Bulgariana: Value-Driven Wines from the Thracian Valley

Posted by | Posted in Wine Reviews | Posted on 10-12-2013

bulgariana dudeRobert Hayk is a man on a mission: convincing Americans to give Bulgarian wines a try.

“It’s no longer that crap they used to sell to Russia by the millions,” Hayk said. “Bulgarians have so much passion and potential.” To prove it, Hayk kicked off a new project called Grapes & Barley. He coordinates with growers in Bulgaria’s Thracian Valley and international winemakers to craft inexpensive and accessible wines under the Bulgariana label.

I met with Hayk last week at the Blue Duck Tavern in Washington, DC. We shared stories of travels in Eastern Europe as we tasted Bulgariana’s wines, which were served alongside a menu prepared by Chef Sebastian Archambault.

My experience with Bulgarian wine is limited to a few bottles my father brought back from his European travels. I’ve had some solid Gewürztraminers and some heavily-oaked but delicious Thracian Valley Cabernets that, if served blind, might make an unsuspecting wine drinker shout: “Napa!” But few American consumers have made a connection between Bulgaria and good wine.
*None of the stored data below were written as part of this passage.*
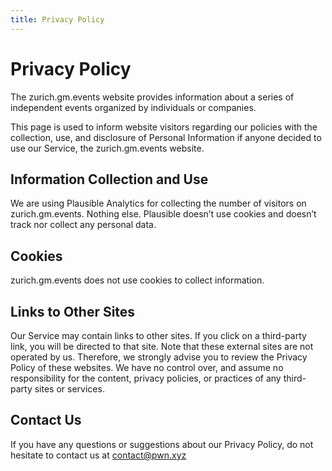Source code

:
 ```yaml
---
title: Privacy Policy
---
```


# Privacy Policy

The zurich.gm.events website provides information about a series of independent events organized by individuals or companies.

This page is used to inform website visitors regarding our policies with the
collection, use, and disclosure of Personal Information if anyone decided to
use our Service, the zurich.gm.events website.

## Information Collection and Use

We are using Plausible Analytics for collecting the number of visitors on zurich.gm.events. Nothing else. Plausible doesn’t use cookies and doesn’t track nor collect any personal data.

## Cookies

zurich.gm.events does not use cookies to collect information.

## Links to Other Sites

Our Service may contain links to other sites. If you click on a third-party
link, you will be directed to that site. Note that these external sites are
not operated by us. Therefore, we strongly advise you to review the Privacy
Policy of these websites. We have no control over, and assume no
responsibility for the content, privacy policies, or practices of any
third-party sites or services.

## Contact Us

If you have any questions or suggestions about our Privacy Policy, do not
hesitate to contact us at contact@pwn.xyz
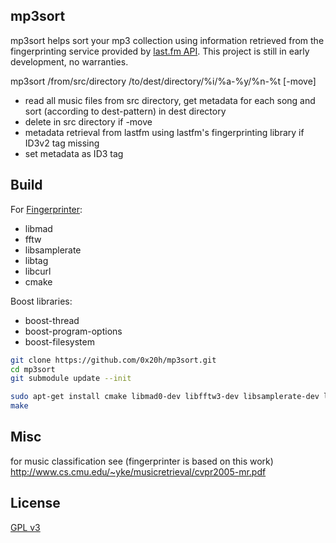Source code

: mp3sort
-------
mp3sort helps sort your mp3 collection using information retrieved from the fingerprinting service provided by [last.fm API](http://www.lastfm.de/api/show/track.getFingerprintMetadata).
This project is still in early development, no warranties.

mp3sort /from/src/directory /to/dest/directory/%i/%a-%y/%n-%t [-move]

- read all music files from src directory, get metadata for each song and sort (according to dest-pattern) in dest directory
- delete in src directory if -move
- metadata retrieval from lastfm using lastfm's fingerprinting library if ID3v2 tag missing
- set metadata as ID3 tag


Build 
-----

For [Fingerprinter](https://github.com/lastfm/Fingerprinter):
- libmad
- fftw
- libsamplerate
- libtag
- libcurl
- cmake

Boost libraries:
- boost-thread
- boost-program-options
- boost-filesystem


``` sh
git clone https://github.com/0x20h/mp3sort.git
cd mp3sort
git submodule update --init

sudo apt-get install cmake libmad0-dev libfftw3-dev libsamplerate-dev libtag1-dev libboost-dev libboost-thread-dev libboost-filesystem-dev libcurl4-dev libboost-program-options-dev
make
```

Misc
----

for music classification see (fingerprinter is based on this work)
http://www.cs.cmu.edu/~yke/musicretrieval/cvpr2005-mr.pdf

License
-------

[GPL v3](http://www.gnu.org/licenses/gpl.txt)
Hayk admits it’s not easy getting Americans hooked on Bulgarian wine. But Hayk, who comes from an Armenian family and grew up in Moscow, has some experience with bridging cultures. He’s fluent in five languages and has worked at U.S. embassies in Armenia and Sofia. His love of Bulgaria’s people, history, and wine is addictive.

To gain ground in the American market, Bulgariana aims for value-driven wines. All of Bulgariana’s wines carry suggested price tags of $15 or less. “My goal is to turn Bulgaria into the next Chile,” Hayk told me. The brand’s $10 Cabernet Sauvignon has sold well at Total Wine in Virginia, Calvert-Woodley in DC and a slew of stores in Montgomery County, Maryland, Hayk said. I asked Hayk if Bulgaria’s portfolio would someday feature a Mavrud, an indigenous Bulgarian grape that can produce some spicy and tannic wines. Hayk said he’d like to work more with Mavrud in the future but market research hasn’t turned up much interest in this relatively obscure red grape.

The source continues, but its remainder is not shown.